* [Work order]
Could you give the data that follows again exactly, without its pictures?

* [Stored data entries]
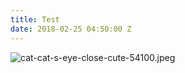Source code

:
```yaml
---
title: Test
date: 2018-02-25 04:50:00 Z
---
```


![cat-cat-s-eye-close-cute-54100.jpeg](/uploads/cat-cat-s-eye-close-cute-54100.jpeg)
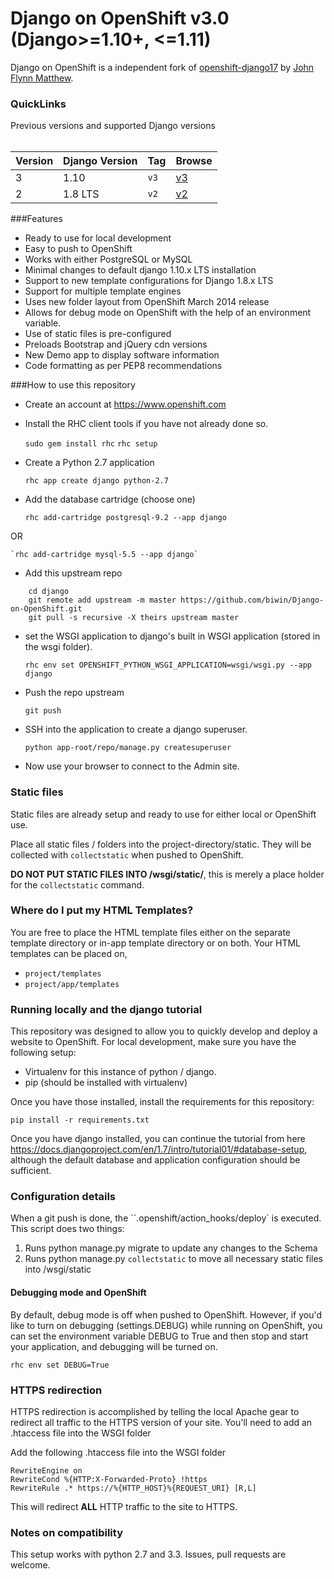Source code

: Django on OpenShift v3.0 (Django>=1.10+, <=1.11)
===

Django on OpenShift is a independent fork of [openshift-django17] by [John Flynn Matthew].


### QuickLinks
Previous versions and supported Django versions <br>
<br>


|Version|Django Version|Tag|Browse|
|---|---|---|---|
|3|1.10|`v3`|[v3](https://github.com/biwin/Django-on-OpenShift/)|
|2|1.8 LTS|`v2`|[v2](https://github.com/biwin/Django-on-OpenShift/tree/f7eddd3b709e58d6ff1af44e4ae7ae84e52740f4)|

###Features
* Ready to use for local development
* Easy to push to OpenShift
* Works with  either PostgreSQL or MySQL
* Minimal changes to default django 1.10.x LTS installation
* Support to new template configurations for Django 1.8.x LTS
* Support for multiple template engines
* Uses new folder layout from OpenShift March 2014 release
* Allows for debug mode on OpenShift with the help of an environment variable.
* Use of static files is pre-configured
* Preloads Bootstrap and jQuery cdn versions
* New Demo app to display software information
* Code formatting as per PEP8 recommendations


###How to use this repository
- Create an account at https://www.openshift.com
- Install the RHC client tools if you have not already done so.


    `sudo gem install rhc`
    `rhc setup`


- Create a Python 2.7 application


    `rhc app create django python-2.7`


- Add the database cartridge (choose one)


    `rhc add-cartridge postgresql-9.2 --app django`

OR

    `rhc add-cartridge mysql-5.5 --app django`


- Add this upstream repo

```
    cd django
    git remote add upstream -m master https://github.com/biwin/Django-on-OpenShift.git
    git pull -s recursive -X theirs upstream master
```

- set the WSGI application to django's built in WSGI application (stored in the wsgi folder).


    `rhc env set OPENSHIFT_PYTHON_WSGI_APPLICATION=wsgi/wsgi.py --app django`


- Push the repo upstream


    `git push`

- SSH into the application to create a django superuser.


    `python app-root/repo/manage.py createsuperuser`


- Now use your browser to connect to the Admin site.

### Static files
Static files are already setup and ready to use for either local or OpenShift use.

Place all static files / folders into the project-directory/static.  They will be collected with `collectstatic` when
pushed to OpenShift.

**DO NOT PUT STATIC FILES INTO /wsgi/static/**, this is merely a place holder for the `collectstatic` command.

### Where do I put my HTML Templates?
You are free to place the HTML template files either on the separate template directory or in-app template directory or
 on both.
Your HTML templates can be placed on,

 * `project/templates`
 * `project/app/templates`


### Running locally and the django tutorial
This repository was designed to allow you to quickly develop and deploy a website to OpenShift.  For local development, make sure you have the following setup:

- Virtualenv for this instance of python / django.
- pip (should be installed with virtualenv)

Once you have those installed, install the requirements for this repository:


    pip install -r requirements.txt


Once you have django installed, you can continue the tutorial from here https://docs.djangoproject.com/en/1.7/intro/tutorial01/#database-setup, although the default database and application configuration should be sufficient.

### Configuration details
When a git push is done, the ``.openshift/action_hooks/deploy` is executed.  This script does two things:

1.  Runs python manage.py migrate to update any changes to the Schema
2.  Runs python manage.py `collectstatic` to move all necessary static files into /wsgi/static

#### Debugging mode and OpenShift
By default, debug mode is off when pushed to OpenShift.  However, if you'd like to turn on debugging (settings.DEBUG) while running on OpenShift, you can set the environment variable DEBUG to True and then stop and start your application, and debugging will be turned on.

    rhc env set DEBUG=True

### HTTPS redirection
HTTPS redirection is accomplished by telling the local Apache gear to redirect all traffic to the HTTPS version of your site.  You'll need to add an .htaccess file into the WSGI folder

Add the following .htaccess file into the WSGI folder



    RewriteEngine on
    RewriteCond %{HTTP:X-Forwarded-Proto} !https
    RewriteRule .* https://%{HTTP_HOST}%{REQUEST_URI} [R,L]  



This will redirect **ALL** HTTP traffic to the site to HTTPS.

### Notes on compatibility
This setup works with python 2.7 and 3.3. Issues, pull requests are welcome.


[openshift-django17]:https://github.com/jfmatth/openshift-django17
[John Flynn Matthew]:https://github.com/jfmatth/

* [Reply to the task]
Source code

:
```yaml
---
title: Test
date: 2018-02-25 04:50:00 Z
---
```


![cat-cat-s-eye-close-cute-54100.jpeg](/uploads/cat-cat-s-eye-close-cute-54100.jpeg)
Source code

: Django on OpenShift v3.0 (Django>=1.10+, <=1.11)
===

Django on OpenShift is a independent fork of [openshift-django17] by [John Flynn Matthew].


### QuickLinks
Previous versions and supported Django versions <br>
<br>


|Version|Django Version|Tag|Browse|
|---|---|---|---|
|3|1.10|`v3`|[v3](https://github.com/biwin/Django-on-OpenShift/)|
|2|1.8 LTS|`v2`|[v2](https://github.com/biwin/Django-on-OpenShift/tree/f7eddd3b709e58d6ff1af44e4ae7ae84e52740f4)|

###Features
* Ready to use for local development
* Easy to push to OpenShift
* Works with  either PostgreSQL or MySQL
* Minimal changes to default django 1.10.x LTS installation
* Support to new template configurations for Django 1.8.x LTS
* Support for multiple template engines
* Uses new folder layout from OpenShift March 2014 release
* Allows for debug mode on OpenShift with the help of an environment variable.
* Use of static files is pre-configured
* Preloads Bootstrap and jQuery cdn versions
* New Demo app to display software information
* Code formatting as per PEP8 recommendations


###How to use this repository
- Create an account at https://www.openshift.com
- Install the RHC client tools if you have not already done so.


    `sudo gem install rhc`
    `rhc setup`


- Create a Python 2.7 application


    `rhc app create django python-2.7`


- Add the database cartridge (choose one)


    `rhc add-cartridge postgresql-9.2 --app django`

OR

    `rhc add-cartridge mysql-5.5 --app django`


- Add this upstream repo

```
    cd django
    git remote add upstream -m master https://github.com/biwin/Django-on-OpenShift.git
    git pull -s recursive -X theirs upstream master
```

- set the WSGI application to django's built in WSGI application (stored in the wsgi folder).


    `rhc env set OPENSHIFT_PYTHON_WSGI_APPLICATION=wsgi/wsgi.py --app django`


- Push the repo upstream


    `git push`

- SSH into the application to create a django superuser.


    `python app-root/repo/manage.py createsuperuser`


- Now use your browser to connect to the Admin site.

### Static files
Static files are already setup and ready to use for either local or OpenShift use.

Place all static files / folders into the project-directory/static.  They will be collected with `collectstatic` when
pushed to OpenShift.

**DO NOT PUT STATIC FILES INTO /wsgi/static/**, this is merely a place holder for the `collectstatic` command.

### Where do I put my HTML Templates?
You are free to place the HTML template files either on the separate template directory or in-app template directory or
 on both.
Your HTML templates can be placed on,

 * `project/templates`
 * `project/app/templates`


### Running locally and the django tutorial
This repository was designed to allow you to quickly develop and deploy a website to OpenShift.  For local development, make sure you have the following setup:

- Virtualenv for this instance of python / django.
- pip (should be installed with virtualenv)

Once you have those installed, install the requirements for this repository:


    pip install -r requirements.txt


Once you have django installed, you can continue the tutorial from here https://docs.djangoproject.com/en/1.7/intro/tutorial01/#database-setup, although the default database and application configuration should be sufficient.

### Configuration details
When a git push is done, the ``.openshift/action_hooks/deploy` is executed.  This script does two things:

1.  Runs python manage.py migrate to update any changes to the Schema
2.  Runs python manage.py `collectstatic` to move all necessary static files into /wsgi/static

#### Debugging mode and OpenShift
By default, debug mode is off when pushed to OpenShift.  However, if you'd like to turn on debugging (settings.DEBUG) while running on OpenShift, you can set the environment variable DEBUG to True and then stop and start your application, and debugging will be turned on.

    rhc env set DEBUG=True

### HTTPS redirection
HTTPS redirection is accomplished by telling the local Apache gear to redirect all traffic to the HTTPS version of your site.  You'll need to add an .htaccess file into the WSGI folder

Add the following .htaccess file into the WSGI folder



    RewriteEngine on
    RewriteCond %{HTTP:X-Forwarded-Proto} !https
    RewriteRule .* https://%{HTTP_HOST}%{REQUEST_URI} [R,L]  



This will redirect **ALL** HTTP traffic to the site to HTTPS.

### Notes on compatibility
This setup works with python 2.7 and 3.3. Issues, pull requests are welcome.


[openshift-django17]:https://github.com/jfmatth/openshift-django17
[John Flynn Matthew]:https://github.com/jfmatth/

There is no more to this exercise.